Den Kanon, diese für die Musik der Engel seit den frühen Vertonungen der Messen so bestimmende Form, hat die Musik
des 20. Jahrhunderts als Verweis auf himmlisches Musizieren längst aufgegeben. Niemand wüsste ihn mehr zu deuten.
Auch das Notenlesen, die Fähigkeit, sich
aus einer Partitur einen beabsichtigten
Klang vorstellen zu können, ist eine Leistung, die immer weniger Menschen erbringen können. Einst als bildungsbürgerliche Normerfüllung verlangt, verliert diese kulturelle Kompetenz an Wert.

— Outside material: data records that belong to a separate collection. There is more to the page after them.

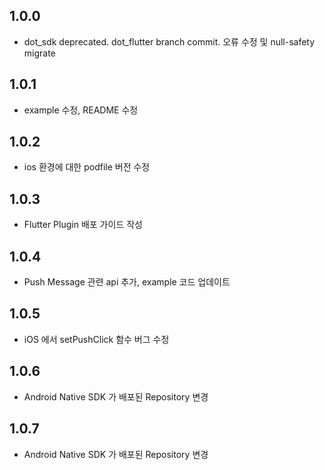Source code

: ## 1.0.0

* dot_sdk deprecated. dot_flutter branch commit. 오류 수정 및 null-safety migrate

## 1.0.1

* example 수정, README 수정

## 1.0.2

* ios 환경에 대한 podfile 버전 수정

## 1.0.3 

* Flutter Plugin 배포 가이드 작성

## 1.0.4 

* Push Message 관련 api 추가, example 코드 업데이트 

## 1.0.5 

* iOS 에서 setPushClick 함수 버그 수정

## 1.0.6 

* Android Native SDK 가 배포된 Repository 변경

## 1.0.7 

* Android Native SDK 가 배포된 Repository 변경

Selbst auf interdisziplinären Kongressen
empfinden es, so Huck, immer mehr Wissenschaftler anderer Fachgebiete, „als Zumutung“, wenn er seine Ausführungen mit
Notenbeispielen belegt.
Es war gerade der Hunger nach notierter Musik gewesen, die Huck zur Musikwissenschaft geführt hat. Sein Vater leitete in Reutlingen ein ZupfinstrumentenOrchester. Der Sohn lernte Gitarre, Laute
und Mandoline und stellte fest, „dass es
wenig frühe Literatur für diese Instrumente“ gab.
Er betrieb Quellenstudien und begeisterte sich für diese Art der Musikarchäologie und begann sein Studium. Seine
außerordentliche Begabung fiel auch der
Deutschen Forschungsgemeinschaft auf. Sie
nahm Huck in ihr renommiertes EmmyNoether-Programm auf, das ihm erlaubte,
zwei Jahre lang in Rom und Florenz
frühe italienische Beispiele der Musik des
14. Jahrhunderts auszugraben.
Das Ergebnis ist eine Ausgabe dieser
frühesten Beispiele notierter mittelalterlicher Gesänge aus Italien. Das Besondere
daran: Hucks Edition dokumentiert auch
alle Varianten eines Stücks, die in verschiedenen Handschriften derselben Komposition überliefert sind.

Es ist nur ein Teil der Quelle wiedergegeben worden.